Per Allgemeinverfügung hat die Stadt Magdeburg ein beschränktes Jagdausübungsrecht auf Schwarzwild sowie auf die Raubwildarten Waschbär, Marderhund, Dachs und Fuchs für die Spitze des Großen Werders erlassen.

Befristung bis 31. März 2022

Das Jagdgebiet umfasst den bereits mit einem Zaun abgesicherten Abschnitt auf dem Großen Werder in etwa zwischen Elbauenpark und Wissenschaftshafen. Jagdrecht für berechtigte Personen besteht hier bereits seit Mitte April und ist bis zum 31. März 2022 befristet. Zur Begründung heißt es, dass sich im entsprechenden Bereich in den vergangenen Jahren Schwarzwild angesiedelt habe, dessen Zahl auf zwei Rotten zu jeweils 20 Tieren geschätzt wird.

Hintergrund sind wohl Verdrängungen aus Stadtpark und Herrenkrug. Der aktuelle Wildschwein-Bestand auf dem Großen Werder wird von der Stadt als Problem definiert. Einmal wühlen die Säue regelmäßig die Wiesen auf, was dem dort tätigen Schäfer die Haltung erschwert. Darüber hinaus droht aber auch ein Zusammenstoß mit Menschen. Zwar sei ein direktes Zusammentreffen von Mensch und Schwarzwild bisher die Ausnahme gewesen, doch das Wild wird so immer vertraulicher und soll bereits in der Nähe der Wohnhäuser gesehen worden sein.

Anwohner rechnen nicht mit Wildkontakt

„Neben den Schäden an Grünanlagen sind mögliche Angriffe auf Menschen, sofern sich das Schwarzwild bedroht fühlt, zukünftig nicht auszuschließen“, heißt es in der Allgemeinverfügung. Hinzu komme die Gefahr von zusätzlichen Wildunfällen. Weil Anwohner in der Regel nicht mit einem solchen Wildkontakt rechnen, bestehe letztlich eine „erhebliche Gefährdung für Leben und Gesundheit von Personen und ihren Hunden“. Insbesondere rauschige Keiler und führende Bachen seien unberechenbar.

Das wird jedenfalls als Grund angeführt, warum die Allgemeinverfügung mit sofortiger Wirkung vollzogen wurde. „Zurzeit ist die Bejagung der Wildschweine schwierig“, sagt Jan Driesnack, Vorstandsvorsitzender der Kreisjägerschaft Magdeburg e.
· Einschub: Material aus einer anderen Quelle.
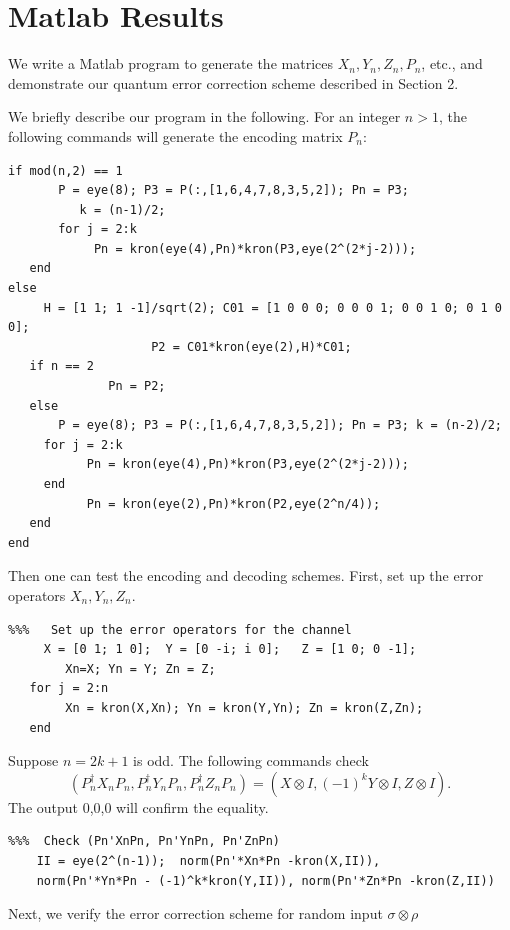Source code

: \documentclass[11pt]{article}
\begin{document}
\section{Matlab Results}

We write a Matlab program to generate the matrices $X_n, Y_n, Z_n, P_n$,
etc.,  and demonstrate our quantum error correction scheme
described in Section 2.

We briefly describe our program in the following.
For an integer $n > 1$, the following commands will generate the encoding 
matrix $P_n$:
\begin{verbatim}
if mod(n,2) == 1   
       P = eye(8); P3 = P(:,[1,6,4,7,8,3,5,2]); Pn = P3;
          k = (n-1)/2;
       for j = 2:k
            Pn = kron(eye(4),Pn)*kron(P3,eye(2^(2*j-2)));
   end 
else 
     H = [1 1; 1 -1]/sqrt(2); C01 = [1 0 0 0; 0 0 0 1; 0 0 1 0; 0 1 0 0]; 
                    P2 = C01*kron(eye(2),H)*C01;   
   if n == 2
              Pn = P2;
   else
       P = eye(8); P3 = P(:,[1,6,4,7,8,3,5,2]); Pn = P3; k = (n-2)/2;
     for j = 2:k
           Pn = kron(eye(4),Pn)*kron(P3,eye(2^(2*j-2)));
     end  
           Pn = kron(eye(2),Pn)*kron(P2,eye(2^n/4));
   end
end
\end{verbatim}
Then one can test the encoding and decoding schemes. First, set up the error operators
$X_n, Y_n, Z_n$. 
\begin{verbatim}
%%%   Set up the error operators for the channel
     X = [0 1; 1 0];  Y = [0 -i; i 0];   Z = [1 0; 0 -1];  
        Xn=X; Yn = Y; Zn = Z;
   for j = 2:n
        Xn = kron(X,Xn); Yn = kron(Y,Yn); Zn = kron(Z,Zn);
   end
\end{verbatim}
Suppose $n = 2k+1$ is odd. The following commands check 
\begin{equation} \label{odd-a}
(P_n^\dag X_nP_n, P_n^\dag Y_nP_n, P_n^\dag Z_nP_n) = 
(X\otimes I, (-1)^k Y \otimes I, Z\otimes I).
\end{equation}
The output 0,0,0 will confirm the equality.
\begin{verbatim}
%%%  Check (Pn'XnPn, Pn'YnPn, Pn'ZnPn)
    II = eye(2^(n-1));  norm(Pn'*Xn*Pn -kron(X,II)), 
    norm(Pn'*Yn*Pn - (-1)^k*kron(Y,II)), norm(Pn'*Zn*Pn -kron(Z,II))
\end{verbatim}
Next, we verify the error correction scheme for random input $\sigma \otimes \rho$
\end{document}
V. Viele Bachen hätten gerade Frischlinge geworfen und dürfen deshalb nicht geschossen werden. Dieser Umstand kann aber ebenso dazu führen, dass die Muttertiere bei einer Begegnung aggressiver sind, dann nämlich, wenn sie ihre Jungtiere gegen Feinde verteidigen. „Sofern es möglich ist, führen wir auf dem Großen Werder eine Einzelbejagung durch“, sagt Driesnack.

Hunde an die Leine nehmen

In der Regel gibt der örtliche Schäfer den Jägern zuvor einen Hinweis, wenn es wieder zu Problemen gekommen ist. Die Jäger würden vor der Jagd die Polizei informieren, so dass die Beamten Entwarnung geben können, sofern sich Anwohner wegen nächtlicher Schüsse melden sollten. „Wir haben im letzten Jahr schon einige Tiere erlegt.“ Die Abschüsse von einzelnen Tieren erzielen im Idealfall einen „Vergrämungseffekt“, so dass sich die gesamte Rotte danach zurückzieht.

Der erfahrene Jäger kann ein Stück weit Entwarnung geben. 40 Wildschweine wären aktuell wohl nicht an der nördlichen Spitze der Elbinsel zu finden. Er habe dort zuletzt eine Rotte mit wenigen Tieren gesehen. Mit eingerechnet sind bei der Zahl 40 die verdrängten Wildschweine aus Stadtpark und Herrenkrug. „Anwohner müssen sich keine Sorgen machen“, so Driesnack. Gleichwohl appelliert er, Hunde in jedem Fall an die Leine zu nehmen. Im Zweifel verteidigt eine Bache ihre Frischlinge aggressiv. Angriffe auf Hund und Mensch können da nicht ausgeschlossen werden.